Não me lembro em que dia fecharam os bancos, pois o pessoal estava correndo pra tirar dinheiro! Consegui sair de casa á custo, pois “maínha” estava preocupada com o que podia acontecer. Vi militares em todo o trajeto. Passavam grupos menores em posição ostensiva. Tinha um tanque estacionado a uns trezentos metros de minha casa, em frente ao Sindicato dos Petroleiros (onde funcionava também a Associação dos Petroquímicos). Havia outro na frente do Palácio da Aclamação. Não me lembro de se foi nesse dia que, da Ladeira de São Bento, vi passar pela Praça Castro Alves a passeata dos vitoriosos pela família, tradição e propriedade dos vitoriosos com bastante gente.

Lomanto não caiu porque negociou cargos no governo para incorporação dos golpistas. Em suas memórias Sebastião Nery conta que, quando deu posse a essas sinistras figuras, chegou até a errar o nome do novo Secretário de Indústria e Comércio Gratulino Jatobá (!). Mas, em compensação, o prefeito Virgildásio Sena não resistiu. Dizia-se na época que o primeiro se ajoelhou aos pés do comandante da Sexta Região Militar para manter-se no governo, que acabou melancolicamente.


                             O ex-governador Lomanto Junior

Vários boatos continuaram a “rolar” pela cidade. Continuava desaparecendo gente. E, se dizia que tinha um navio estacionado em frente ao porto cheio de gente presa. A greve dos petroleiros só se encerraria na sexta-feira, mesmo dia em que o EC Bahia enfrentava o Desportivo Itália em Caracas pela Taça Libertadores da América conseguindo um empate sem gols.

Quanto a mim e meus irmãos não fomos á escola o resto da semana, só retornando na semana seguinte. Lembro-me que no fim de semana procurei um jogo no rádio pra assistir e não havia nada. Falou-se depois que teve um jogo em Santa Catarina ou em algum interior destes, mas acho que foi a maior “greve” de futebol da história deste país.

Na outra semana a vida ia “voltando ao normal”. Se é que é normal ter ditadores de plantão.

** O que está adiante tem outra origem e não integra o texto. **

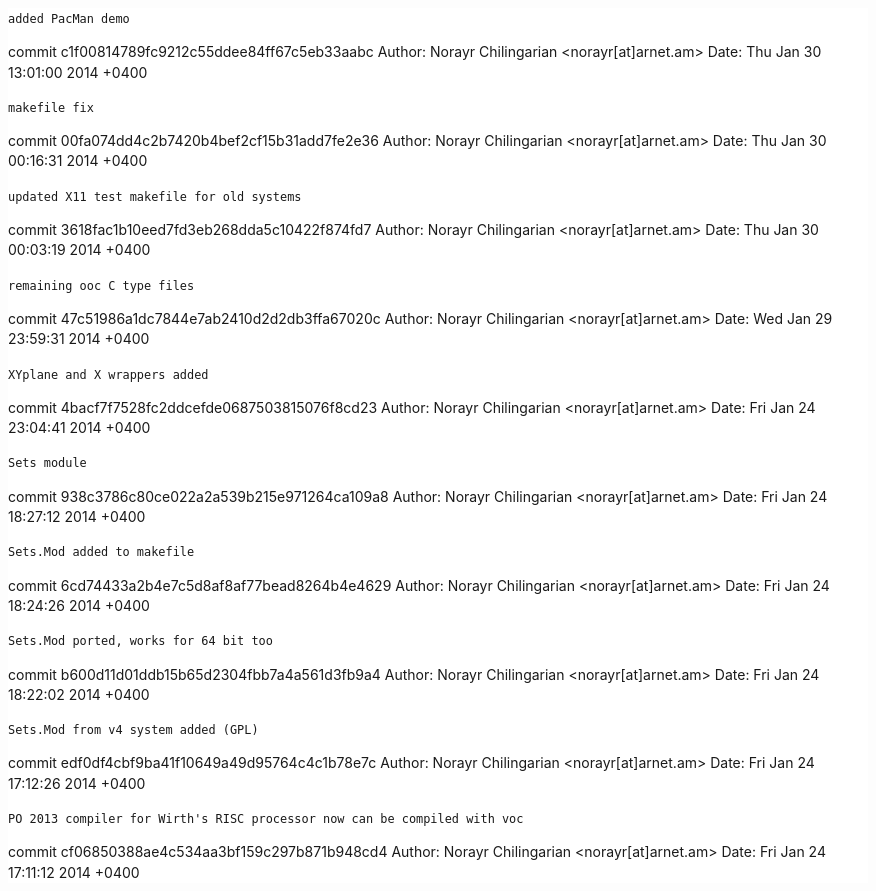     added PacMan demo

commit c1f00814789fc9212c55ddee84ff67c5eb33aabc
Author: Norayr Chilingarian <norayr[at]arnet.am>
Date:   Thu Jan 30 13:01:00 2014 +0400

    makefile fix

commit 00fa074dd4c2b7420b4bef2cf15b31add7fe2e36
Author: Norayr Chilingarian <norayr[at]arnet.am>
Date:   Thu Jan 30 00:16:31 2014 +0400

    updated X11 test makefile for old systems

commit 3618fac1b10eed7fd3eb268dda5c10422f874fd7
Author: Norayr Chilingarian <norayr[at]arnet.am>
Date:   Thu Jan 30 00:03:19 2014 +0400

    remaining ooc C type files

commit 47c51986a1dc7844e7ab2410d2d2db3ffa67020c
Author: Norayr Chilingarian <norayr[at]arnet.am>
Date:   Wed Jan 29 23:59:31 2014 +0400

    XYplane and X wrappers added

commit 4bacf7f7528fc2ddcefde0687503815076f8cd23
Author: Norayr Chilingarian <norayr[at]arnet.am>
Date:   Fri Jan 24 23:04:41 2014 +0400

    Sets module

commit 938c3786c80ce022a2a539b215e971264ca109a8
Author: Norayr Chilingarian <norayr[at]arnet.am>
Date:   Fri Jan 24 18:27:12 2014 +0400

    Sets.Mod added to makefile

commit 6cd74433a2b4e7c5d8af8af77bead8264b4e4629
Author: Norayr Chilingarian <norayr[at]arnet.am>
Date:   Fri Jan 24 18:24:26 2014 +0400

    Sets.Mod ported, works for 64 bit too

commit b600d11d01ddb15b65d2304fbb7a4a561d3fb9a4
Author: Norayr Chilingarian <norayr[at]arnet.am>
Date:   Fri Jan 24 18:22:02 2014 +0400

    Sets.Mod from v4 system added (GPL)

commit edf0df4cbf9ba41f10649a49d95764c4c1b78e7c
Author: Norayr Chilingarian <norayr[at]arnet.am>
Date:   Fri Jan 24 17:12:26 2014 +0400

    PO 2013 compiler for Wirth's RISC processor now can be compiled with voc

commit cf06850388ae4c534aa3bf159c297b871b948cd4
Author: Norayr Chilingarian <norayr[at]arnet.am>
Date:   Fri Jan 24 17:11:12 2014 +0400
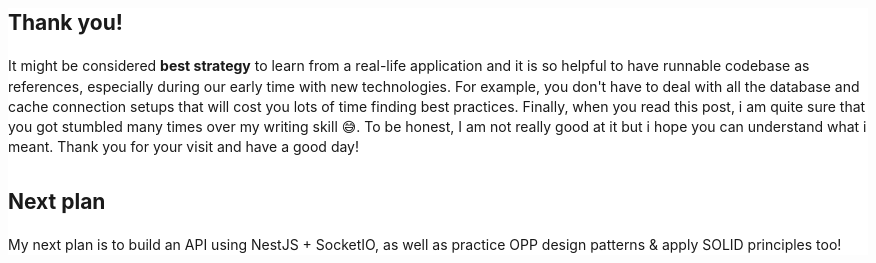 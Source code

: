   
##  Thank you! <a name = "thanks"></a>
  
It might be considered **best strategy** to learn from a real-life application and it is so helpful to have runnable codebase as references, especially during our early time with new technologies. For example, you don't have to deal with all the database and cache connection setups that will cost you lots of time finding best practices.
Finally, when you read this post, i am quite sure that you got stumbled many times over my writing skill 😅. To be honest, I am not really good at it but i hope you can understand what i meant. Thank you for your visit and have a good day!
  
##  Next plan <a name = "plan"></a>
  
My next plan is to build an API using NestJS + SocketIO, as well as practice OPP design patterns & apply SOLID principles too!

No dia sete o regime intervém nos sindicatos destituindo diretorias eleitas e nomeando interventores. E, no outro dia, tivemos pelo menos uma alegria, a de acompanhar pelo rádio a eliminação do EC Bahia do torneio internacional ao perder por dois a um na Venezuela. Mais um dia e sai o Ato Institucional n°2 legalizando as prisões, impondo punições a civis e militares considerados “subversivos” ou corruptos, concentrando poderes, e marcando a “eleição” relâmpago de Castelo Branco.  E ainda outro dia, e nova lista de cassados.

A farsa eleitoral no congresso foi no dia 11 de abril. Lembro-me, pois nesse mesmo dia ocorriam os clássicos Botafogo X Flamengo (vitória do alvi negro por dois a um) e Santos X Palmeiras (com o mesmo escore para o time da vila famosa). O campeonato baiano começaria um dia depois, onde o Fluminense de Feira ganharia do São Cristóvão por cinco a três com dois gols de Neves. Achamos estranho, pois todo mundo dizia que “até aí morreu Neves”.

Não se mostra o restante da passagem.